Cipher’s Secret Message Writeup - TryHackMe

Sharpen your cryptography skills by analyzing code to get the flag.

It is almost the end of January of the new year and I’ve been working hard! I wanted to start the year off right, and what better way than lot’s of practicing.

I’ve been tackling a ton of TryHackMe rooms, working my way through the Cyber Security 101 path, along with some challenge rooms, and even competing at the Western Regionals of the NCC Mastercard CTF series back on the 17th of this month.

In this post I’m going to cover one of the TryHackMe challenge rooms I completed recently and walkthrough my solve process. It’s not a super long room, but was a ton of fun and good practice for some cryptography and better understanding code.

The Challenge

One of the Ciphers’ secret messages was recovered from an old system alongside the encryption algorithm, but we are unable to decode it.

Order: Can you help void to decode the message?

Message : a_up4qr_kaiaf0_bujktaz_qm_su4ux_cpbq_ETZ_rhrudm

Then we are also provided with the following encryption algorithm:

from secret import FLAG

def enc(plaintext):
    return "".join(
        chr((ord(c) - (base := ord('A') if c.isupper() else ord('a')) + i) % 26 + base) 
        if c.isalpha() else c
        for i, c in enumerate(plaintext)
    )

with open("message.txt", "w") as f:
    f.write(enc(FLAG))

It’s a simple room, figure out the required decryption algorithm needed to decipher the message from the given code.

Breaking it Down

Something in the code I had never seen before was the use of the operator :=. This is a walrus operator, it can be used to to assign a value to a variable and use it in the same line.

In this case, it’s assigning a value to the variable base in the same line as it’s encrypting each character.

It’s a position-based Caesar shift, each shift increases by 1 for each character position.

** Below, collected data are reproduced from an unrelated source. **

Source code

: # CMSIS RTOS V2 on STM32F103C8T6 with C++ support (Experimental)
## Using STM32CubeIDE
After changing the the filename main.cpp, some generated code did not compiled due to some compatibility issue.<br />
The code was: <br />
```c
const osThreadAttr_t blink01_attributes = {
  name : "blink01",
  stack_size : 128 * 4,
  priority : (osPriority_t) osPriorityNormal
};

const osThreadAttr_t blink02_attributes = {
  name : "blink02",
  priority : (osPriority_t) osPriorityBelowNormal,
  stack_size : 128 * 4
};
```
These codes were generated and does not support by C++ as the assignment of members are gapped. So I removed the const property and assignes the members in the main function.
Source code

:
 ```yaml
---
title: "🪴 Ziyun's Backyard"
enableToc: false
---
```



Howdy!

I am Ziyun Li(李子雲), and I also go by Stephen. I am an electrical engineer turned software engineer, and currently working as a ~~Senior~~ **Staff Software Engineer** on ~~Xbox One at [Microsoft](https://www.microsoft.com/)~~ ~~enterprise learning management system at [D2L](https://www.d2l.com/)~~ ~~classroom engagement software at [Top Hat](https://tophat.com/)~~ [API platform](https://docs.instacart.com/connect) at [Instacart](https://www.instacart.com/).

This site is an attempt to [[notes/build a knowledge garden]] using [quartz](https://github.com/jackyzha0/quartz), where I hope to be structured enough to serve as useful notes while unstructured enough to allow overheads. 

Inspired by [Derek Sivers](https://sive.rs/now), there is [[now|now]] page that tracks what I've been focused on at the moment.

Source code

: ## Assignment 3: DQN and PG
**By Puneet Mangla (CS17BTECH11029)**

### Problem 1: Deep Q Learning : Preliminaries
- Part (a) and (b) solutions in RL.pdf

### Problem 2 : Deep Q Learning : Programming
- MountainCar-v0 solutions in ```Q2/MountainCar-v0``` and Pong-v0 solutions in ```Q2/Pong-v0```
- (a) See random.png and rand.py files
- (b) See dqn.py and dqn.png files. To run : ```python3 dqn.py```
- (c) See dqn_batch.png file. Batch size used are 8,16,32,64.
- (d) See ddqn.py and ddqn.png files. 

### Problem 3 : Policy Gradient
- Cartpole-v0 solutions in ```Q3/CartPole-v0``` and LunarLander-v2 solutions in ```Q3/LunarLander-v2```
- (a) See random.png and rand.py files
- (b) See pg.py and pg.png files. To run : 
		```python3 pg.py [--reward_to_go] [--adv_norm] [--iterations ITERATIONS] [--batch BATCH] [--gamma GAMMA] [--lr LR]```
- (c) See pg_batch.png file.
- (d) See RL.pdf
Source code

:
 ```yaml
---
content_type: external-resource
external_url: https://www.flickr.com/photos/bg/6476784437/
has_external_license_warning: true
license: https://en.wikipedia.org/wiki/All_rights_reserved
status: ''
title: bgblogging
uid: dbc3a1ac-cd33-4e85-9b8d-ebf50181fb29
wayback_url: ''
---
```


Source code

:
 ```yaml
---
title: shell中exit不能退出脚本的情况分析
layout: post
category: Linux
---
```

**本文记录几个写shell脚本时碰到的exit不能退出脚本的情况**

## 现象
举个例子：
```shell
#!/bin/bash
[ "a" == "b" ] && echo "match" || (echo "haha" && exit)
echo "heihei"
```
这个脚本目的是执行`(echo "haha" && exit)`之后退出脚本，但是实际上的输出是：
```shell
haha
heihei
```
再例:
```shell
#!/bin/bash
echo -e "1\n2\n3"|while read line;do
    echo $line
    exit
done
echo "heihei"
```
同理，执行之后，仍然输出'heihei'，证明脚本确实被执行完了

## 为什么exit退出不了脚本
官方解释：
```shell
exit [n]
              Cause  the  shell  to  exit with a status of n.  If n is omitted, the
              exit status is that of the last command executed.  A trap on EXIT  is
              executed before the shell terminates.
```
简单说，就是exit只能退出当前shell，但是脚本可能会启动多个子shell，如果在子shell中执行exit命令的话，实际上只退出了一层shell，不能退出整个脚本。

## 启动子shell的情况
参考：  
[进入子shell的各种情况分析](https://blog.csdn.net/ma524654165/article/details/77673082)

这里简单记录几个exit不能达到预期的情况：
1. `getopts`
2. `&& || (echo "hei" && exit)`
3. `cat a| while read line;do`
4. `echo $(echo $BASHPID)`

A breakdown of the encryption algorithm goes as follows:

1. It uses the enumerate function to iterate through each character of the given string as the variable c while keeping count with the variable i
2. It checks if the character is alphabetic with the function isalpha
3. If it isn’t, it returns it unchanged - meaning numbers and symbols stay unchanged
4. Otherwise, it continues with the following steps
5. It checks if c is uppercase using the isupper function
6. If it is, the variable base is assigned as ord('A') otherwise it’s assigned as ord('a') - keeping the letters uppercase or lowercase through encryption
7. It subtracts base from ord(c)
8. It adds i
9. Then it does % (modulo) 26
10. Lastly adds base

Each character of the given string goes through this, is joined together to make one string and returned.

Solution

For decrypting the message I wrote the following script. Once I had an understanding of how the encryption process worked, going back and reverting the steps to decrypt the message made it very easy.

message = 'a_up4qr_kaiaf0_bujktaz_qm_su4ux_cpbq_ETZ_rhrudm'
index = 0
decrypted = []

for c in message:
	if c.isalpha():
		base = ord('A') if c.isupper() else ord('a')
		decrypted.append(chr(((ord(c) - base - index) % 26 + base)))
	else:
		decrypted.append(c)
	index += 1
	
print("".join(decrypted))

Note, in my script I used index to mirror the variable i from the original code.

Running the script printed out the deciphered message. Which has been omitted to avoid spoilers.

─$ python3 solve.py
[ ~ message ~ ]

Conclusion

Very simple challenge that had taken me no more than 30 minutes to figure out and solve but again, great practice for cryptography and understanding code.

I have been pushing myself to try harder challenges more often, but sometimes coming back to the smaller challenges is still good practice and reinforces the basics.